From Mertens' theorem we have $$\prod_{k\leq m}\left(1-\frac{1}{p_{m}}\right)\sim\frac{1}{\log\left(p_{m}\right)e^{\gamma}} $$ and so $$S\left(n\right)\sim\frac{1}{e^{\gamma}}\sum_{m\leq\pi\left(n\right)}\frac{1}{\log\left(p_{m}\right)}. $$ Now put $x=p_{\pi\left(n\right)} $. We can write the sum as $$\sum_{m\leq\pi\left(n\right)}\frac{1}{\log\left(p_{m}\right)}=\sum_{p\leq x}\frac{1}{\log\left(p\right)} $$ and so using Abel's summation we have $$\sum_{p\leq x}\frac{1}{\log\left(p\right)}=\frac{\pi\left(x\right)}{\log\left(x\right)}+\int_{2}^{x}\frac{\pi\left(t\right)}{t\log^{2}\left(t\right)}dt $$ and since from the Prime Number Theorem (PNT) holds $$\pi\left(x\right)\sim\frac{x}{\log\left(x\right)} $$ we have $$\sum_{p\leq x}\frac{1}{\log\left(p\right)}\sim\frac{x}{\log^{2}\left(x\right)}+\int_{2}^{x}\frac{1}{\log^{3}\left(t\right)}dt $$ $$=\frac{x}{2\log^{2}\left(x\right)}+\frac{\textrm{Li}\left(x\right)}{2}-\frac{x}{2\log\left(x\right)}+\frac{\log\left(2\right)+1}{\log\left(2\right)} $$ where $\textrm{Li}\left(x\right)$ is the logarithmic integral.
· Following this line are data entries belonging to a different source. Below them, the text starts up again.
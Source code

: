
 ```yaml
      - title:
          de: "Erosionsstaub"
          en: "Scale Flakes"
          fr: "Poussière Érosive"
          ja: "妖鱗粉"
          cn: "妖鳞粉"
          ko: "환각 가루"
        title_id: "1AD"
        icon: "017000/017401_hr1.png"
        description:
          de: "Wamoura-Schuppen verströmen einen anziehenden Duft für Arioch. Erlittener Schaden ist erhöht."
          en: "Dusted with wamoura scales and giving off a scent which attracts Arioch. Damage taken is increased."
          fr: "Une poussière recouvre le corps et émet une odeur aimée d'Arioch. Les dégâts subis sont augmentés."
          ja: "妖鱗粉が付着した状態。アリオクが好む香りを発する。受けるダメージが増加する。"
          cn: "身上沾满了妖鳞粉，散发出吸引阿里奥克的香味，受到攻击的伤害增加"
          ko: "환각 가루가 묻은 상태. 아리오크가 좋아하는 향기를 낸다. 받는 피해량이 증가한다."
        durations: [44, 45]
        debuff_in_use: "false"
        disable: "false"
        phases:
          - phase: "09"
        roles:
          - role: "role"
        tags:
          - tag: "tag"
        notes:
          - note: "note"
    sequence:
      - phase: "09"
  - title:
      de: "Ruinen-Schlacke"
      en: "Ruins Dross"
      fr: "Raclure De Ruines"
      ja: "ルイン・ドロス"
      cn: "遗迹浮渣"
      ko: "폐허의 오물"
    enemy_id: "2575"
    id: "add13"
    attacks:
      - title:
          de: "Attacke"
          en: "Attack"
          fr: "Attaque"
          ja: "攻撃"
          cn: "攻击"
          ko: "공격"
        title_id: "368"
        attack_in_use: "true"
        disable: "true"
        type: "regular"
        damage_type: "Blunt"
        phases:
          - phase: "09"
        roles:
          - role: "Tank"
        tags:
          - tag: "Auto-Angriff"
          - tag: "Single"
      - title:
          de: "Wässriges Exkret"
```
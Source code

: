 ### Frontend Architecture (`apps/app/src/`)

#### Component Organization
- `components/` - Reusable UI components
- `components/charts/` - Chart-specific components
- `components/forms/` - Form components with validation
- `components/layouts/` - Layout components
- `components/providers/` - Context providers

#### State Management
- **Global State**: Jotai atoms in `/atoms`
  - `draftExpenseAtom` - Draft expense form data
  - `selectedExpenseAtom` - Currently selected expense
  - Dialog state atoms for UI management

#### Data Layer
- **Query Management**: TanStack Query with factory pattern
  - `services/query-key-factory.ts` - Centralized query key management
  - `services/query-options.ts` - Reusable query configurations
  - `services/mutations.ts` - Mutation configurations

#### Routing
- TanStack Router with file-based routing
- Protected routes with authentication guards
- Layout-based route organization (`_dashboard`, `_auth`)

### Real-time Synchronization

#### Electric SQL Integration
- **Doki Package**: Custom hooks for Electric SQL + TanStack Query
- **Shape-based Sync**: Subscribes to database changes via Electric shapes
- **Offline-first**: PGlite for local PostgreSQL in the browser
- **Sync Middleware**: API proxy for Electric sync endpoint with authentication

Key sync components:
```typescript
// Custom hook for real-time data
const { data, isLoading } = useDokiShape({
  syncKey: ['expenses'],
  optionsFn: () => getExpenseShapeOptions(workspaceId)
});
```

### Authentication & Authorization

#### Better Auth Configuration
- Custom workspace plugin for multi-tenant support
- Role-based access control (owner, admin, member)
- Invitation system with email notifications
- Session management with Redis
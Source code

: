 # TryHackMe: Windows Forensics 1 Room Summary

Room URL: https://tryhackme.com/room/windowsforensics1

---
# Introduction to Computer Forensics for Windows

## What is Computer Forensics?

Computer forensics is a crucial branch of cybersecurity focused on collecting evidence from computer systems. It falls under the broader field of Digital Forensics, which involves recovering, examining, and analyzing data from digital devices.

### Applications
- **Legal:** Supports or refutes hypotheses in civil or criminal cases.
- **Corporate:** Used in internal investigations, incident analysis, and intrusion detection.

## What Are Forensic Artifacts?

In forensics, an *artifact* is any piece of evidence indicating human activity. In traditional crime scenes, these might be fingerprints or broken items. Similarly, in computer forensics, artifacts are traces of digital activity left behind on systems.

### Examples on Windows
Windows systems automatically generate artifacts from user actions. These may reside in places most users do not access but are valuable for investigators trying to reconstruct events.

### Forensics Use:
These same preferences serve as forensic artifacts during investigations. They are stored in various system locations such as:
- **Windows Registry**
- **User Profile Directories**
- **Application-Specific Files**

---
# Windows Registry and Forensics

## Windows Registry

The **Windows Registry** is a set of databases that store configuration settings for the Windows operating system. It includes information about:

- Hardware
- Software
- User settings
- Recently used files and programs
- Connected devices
Note the that from PNT we have $$p_{\pi\left(n\right)}\sim\pi\left(n\right)\log\left(\pi\left(n\right)\right)\sim n\left(1-\frac{\log\left(\log\left(n\right)\right)}{\log\left(n\right)}\right).$$ I added some details. Now since holds $$\textrm{Li}\left(x\right)=\frac{x}{\log\left(x\right)}\sum_{k=0}^{n}\frac{k!}{\log^{k}\left(x\right)}+O_{n}\left(\frac{x}{\log^{n+2}\left(x\right)}\right) $$ which can be proved iterating the integration by parts we can note that $$\frac{\textrm{Li}\left(x\right)}{2}-\frac{x}{2\log\left(x\right)}=\frac{x}{2\log^{2}\left(x\right)}+O\left(\frac{x}{\log^{3}\left(x\right)}\right)\sim\frac{x}{2\log^{2}\left(x\right)} $$ so $$\sum_{p\leq x}\frac{1}{\log\left(p\right)}\sim\frac{x}{\log^{2}\left(x\right)} $$ and note that $$n\left(1-\frac{\log\left(\log\left(n\right)\right)}{\log\left(n\right)}\right)\sim n $$ so finally $$S\left(n\right)\sim\frac{n}{e^{\gamma}\log^{2}\left(n\right)}.$$

Answer 2

Sorry I asked the question and then forgot to come back here… I figured out the asymptotics I cared about, to the level of detail I cared about, by simply thinking about the actual algorithm that inspired this question.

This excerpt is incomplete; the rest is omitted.